## THE PROBLEM:
When a line in the records contains the string "Deep", copy that line.

## DATA IN THIS EXERCISE:
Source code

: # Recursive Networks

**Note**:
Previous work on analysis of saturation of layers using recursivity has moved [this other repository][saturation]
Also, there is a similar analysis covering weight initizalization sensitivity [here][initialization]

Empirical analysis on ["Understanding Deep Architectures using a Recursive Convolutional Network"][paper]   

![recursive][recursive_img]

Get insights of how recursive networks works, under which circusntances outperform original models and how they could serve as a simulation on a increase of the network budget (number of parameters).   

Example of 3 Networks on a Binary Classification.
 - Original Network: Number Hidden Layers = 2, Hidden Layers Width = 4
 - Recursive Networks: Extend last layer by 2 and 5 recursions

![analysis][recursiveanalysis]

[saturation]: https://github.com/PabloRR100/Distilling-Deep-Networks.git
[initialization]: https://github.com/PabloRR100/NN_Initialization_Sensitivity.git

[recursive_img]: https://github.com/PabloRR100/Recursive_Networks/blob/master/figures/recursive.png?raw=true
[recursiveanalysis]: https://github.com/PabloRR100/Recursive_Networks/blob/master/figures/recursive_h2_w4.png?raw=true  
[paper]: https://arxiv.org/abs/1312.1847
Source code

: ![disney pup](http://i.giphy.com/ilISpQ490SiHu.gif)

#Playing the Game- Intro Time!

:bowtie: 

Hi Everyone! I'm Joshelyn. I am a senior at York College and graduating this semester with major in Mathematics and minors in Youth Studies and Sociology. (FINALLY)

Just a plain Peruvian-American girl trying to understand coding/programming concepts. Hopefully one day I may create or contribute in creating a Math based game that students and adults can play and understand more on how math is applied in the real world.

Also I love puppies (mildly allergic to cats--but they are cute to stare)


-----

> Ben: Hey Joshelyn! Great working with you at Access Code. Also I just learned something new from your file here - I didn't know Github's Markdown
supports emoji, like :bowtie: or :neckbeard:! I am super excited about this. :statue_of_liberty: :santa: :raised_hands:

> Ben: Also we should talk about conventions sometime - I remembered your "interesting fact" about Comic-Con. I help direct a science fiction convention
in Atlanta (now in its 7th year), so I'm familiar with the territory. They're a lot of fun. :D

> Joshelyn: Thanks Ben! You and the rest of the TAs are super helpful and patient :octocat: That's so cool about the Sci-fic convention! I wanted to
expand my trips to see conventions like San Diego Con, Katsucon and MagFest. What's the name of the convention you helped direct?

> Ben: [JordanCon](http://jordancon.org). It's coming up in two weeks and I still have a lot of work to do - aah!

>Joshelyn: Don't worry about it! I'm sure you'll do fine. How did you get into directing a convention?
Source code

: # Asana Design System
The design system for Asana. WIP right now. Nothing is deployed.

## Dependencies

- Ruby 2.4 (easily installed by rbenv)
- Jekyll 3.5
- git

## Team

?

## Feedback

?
...
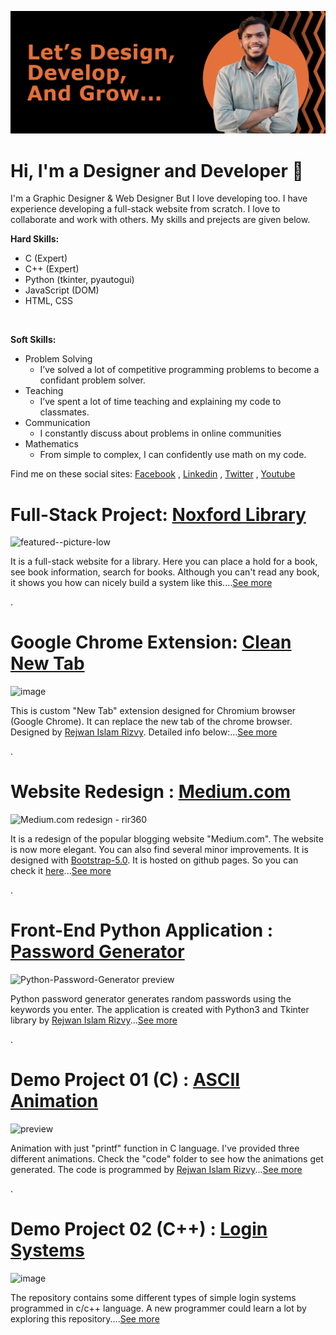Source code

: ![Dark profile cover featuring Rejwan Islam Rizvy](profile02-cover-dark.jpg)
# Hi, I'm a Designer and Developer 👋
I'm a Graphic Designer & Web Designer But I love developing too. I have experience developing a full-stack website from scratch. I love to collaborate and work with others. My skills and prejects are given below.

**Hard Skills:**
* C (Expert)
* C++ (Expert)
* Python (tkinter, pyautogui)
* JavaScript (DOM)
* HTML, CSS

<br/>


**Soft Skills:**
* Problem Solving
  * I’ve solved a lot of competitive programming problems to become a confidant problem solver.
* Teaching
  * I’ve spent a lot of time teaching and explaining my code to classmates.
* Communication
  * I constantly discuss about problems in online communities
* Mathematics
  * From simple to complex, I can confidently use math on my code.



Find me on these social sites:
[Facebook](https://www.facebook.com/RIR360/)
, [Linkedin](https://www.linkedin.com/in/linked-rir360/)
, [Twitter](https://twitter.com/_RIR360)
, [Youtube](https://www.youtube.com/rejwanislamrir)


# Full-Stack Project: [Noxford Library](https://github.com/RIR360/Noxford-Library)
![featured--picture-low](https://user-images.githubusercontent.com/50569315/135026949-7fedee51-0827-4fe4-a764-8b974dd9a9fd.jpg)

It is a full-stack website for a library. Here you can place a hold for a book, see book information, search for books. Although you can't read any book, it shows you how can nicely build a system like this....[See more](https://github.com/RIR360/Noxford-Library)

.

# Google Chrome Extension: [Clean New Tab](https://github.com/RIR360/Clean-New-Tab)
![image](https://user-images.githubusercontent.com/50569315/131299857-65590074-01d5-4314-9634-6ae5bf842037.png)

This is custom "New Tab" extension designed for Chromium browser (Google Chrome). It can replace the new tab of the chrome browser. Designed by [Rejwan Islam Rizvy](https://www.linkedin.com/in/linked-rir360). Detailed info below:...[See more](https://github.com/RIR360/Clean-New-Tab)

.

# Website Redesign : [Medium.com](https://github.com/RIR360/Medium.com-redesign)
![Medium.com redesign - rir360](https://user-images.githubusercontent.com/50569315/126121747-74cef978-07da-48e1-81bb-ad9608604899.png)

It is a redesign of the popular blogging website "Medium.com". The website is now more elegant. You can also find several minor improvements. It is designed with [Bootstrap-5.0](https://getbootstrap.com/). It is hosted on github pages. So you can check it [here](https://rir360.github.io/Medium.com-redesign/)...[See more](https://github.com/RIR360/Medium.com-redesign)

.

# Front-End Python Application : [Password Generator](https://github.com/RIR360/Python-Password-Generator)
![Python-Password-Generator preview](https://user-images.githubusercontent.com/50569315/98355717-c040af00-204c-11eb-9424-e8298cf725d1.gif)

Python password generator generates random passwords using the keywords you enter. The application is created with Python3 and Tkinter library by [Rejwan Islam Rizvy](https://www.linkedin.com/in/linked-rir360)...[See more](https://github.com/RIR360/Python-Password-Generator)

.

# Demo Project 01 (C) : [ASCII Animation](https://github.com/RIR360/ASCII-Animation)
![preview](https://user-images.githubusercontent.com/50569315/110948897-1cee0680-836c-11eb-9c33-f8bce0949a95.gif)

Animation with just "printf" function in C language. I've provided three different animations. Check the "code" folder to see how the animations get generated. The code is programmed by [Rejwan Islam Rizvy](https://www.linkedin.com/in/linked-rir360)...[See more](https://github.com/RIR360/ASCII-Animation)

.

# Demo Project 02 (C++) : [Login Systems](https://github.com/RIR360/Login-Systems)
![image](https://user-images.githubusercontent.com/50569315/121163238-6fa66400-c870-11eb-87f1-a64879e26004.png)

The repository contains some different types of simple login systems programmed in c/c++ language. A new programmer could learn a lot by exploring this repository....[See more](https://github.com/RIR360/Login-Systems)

## TASK SOLUTION:
Empirical analysis on ["Understanding Deep Architectures using a Recursive Convolutional Network"][paper]   
[saturation]: https://github.com/PabloRR100/Distilling-Deep-Networks.git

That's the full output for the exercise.